No it is not random. It is entirely dependent on the source video content. Some things compress better than others. I’ll give the long winded answer.
Consider a talking head interview, where most of the video is stationary and then consider a video with a stabilized camera attached to the front of some vehicle moving down a trail/road. This video has constant movement, which is itself is not purely a problem, but scale of everything is constantly changing because the camera is moving through the scene. The later is a big problem. Sophisticated codecs like AVC have mechanisms to deal with motion on screen, and eliminate redundancies and gain better compression. These things handle stuff like shaky handheld cameras and people moving/walking across screen, moving their head and such. It does not handle changes in scale like a zoom or a camera moving forward.
There are two ways video can be compressed. The encoder can find redundancies like things that don’t move, or things that did move an in a sense copy it from one frame to the next. The other item is exactly like using a lower quality level when you save a jpeg image. In the later the image becomes blocky and blurry.
So when a video encoder is targeting a bitrate, and not a video quality level, then if the encoder cannot find enough redundancies across a sequence of frames in time, then all that is left for it to do is “lower the jpeg quality level”. If an encoder is targeting a quality level, then material that compresses well would result in much smaller files than those that those that do not compress well.

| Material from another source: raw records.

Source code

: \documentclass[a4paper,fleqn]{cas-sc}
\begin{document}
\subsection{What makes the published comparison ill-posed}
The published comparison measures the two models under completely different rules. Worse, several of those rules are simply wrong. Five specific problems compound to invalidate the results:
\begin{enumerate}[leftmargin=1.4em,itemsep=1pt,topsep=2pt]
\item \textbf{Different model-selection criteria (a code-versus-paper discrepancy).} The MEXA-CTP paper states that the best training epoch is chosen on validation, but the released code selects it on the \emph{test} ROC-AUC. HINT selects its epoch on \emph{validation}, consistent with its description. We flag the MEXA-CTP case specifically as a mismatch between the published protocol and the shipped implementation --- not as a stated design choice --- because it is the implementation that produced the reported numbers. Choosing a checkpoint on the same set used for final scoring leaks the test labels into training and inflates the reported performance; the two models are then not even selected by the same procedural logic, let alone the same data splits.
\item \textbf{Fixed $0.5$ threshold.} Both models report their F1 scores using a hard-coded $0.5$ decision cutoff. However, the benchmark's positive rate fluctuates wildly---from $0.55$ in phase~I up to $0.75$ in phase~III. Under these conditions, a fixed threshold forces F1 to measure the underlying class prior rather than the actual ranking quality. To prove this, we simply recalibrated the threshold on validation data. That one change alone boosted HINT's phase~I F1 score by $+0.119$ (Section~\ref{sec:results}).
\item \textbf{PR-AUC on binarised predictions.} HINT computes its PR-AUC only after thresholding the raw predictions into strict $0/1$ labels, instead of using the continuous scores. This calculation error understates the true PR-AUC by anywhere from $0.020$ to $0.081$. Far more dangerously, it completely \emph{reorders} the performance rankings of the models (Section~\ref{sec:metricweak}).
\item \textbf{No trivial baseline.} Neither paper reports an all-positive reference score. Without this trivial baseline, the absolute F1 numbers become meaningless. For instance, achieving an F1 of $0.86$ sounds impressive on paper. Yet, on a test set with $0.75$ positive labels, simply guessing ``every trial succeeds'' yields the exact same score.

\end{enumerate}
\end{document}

The hard part about Youtube, aka internet, video delivery is that the bitrates are very low so videos have very high compression levels. Those videos where the the encoder cannot find enough redundancies result of poorer, possibly unacceptable visual quality.
One other thing to remember is that images with lots of fine detail never compress very well unless fairly static. Fine detail is the first thing an encoder is going to drop when it is attempting to encode a video stream.
I know all about the internet video delivery problem. GoPro cameras attached to my mountain bike, DO NOT compress very well. Stabilization is necessary to help this out.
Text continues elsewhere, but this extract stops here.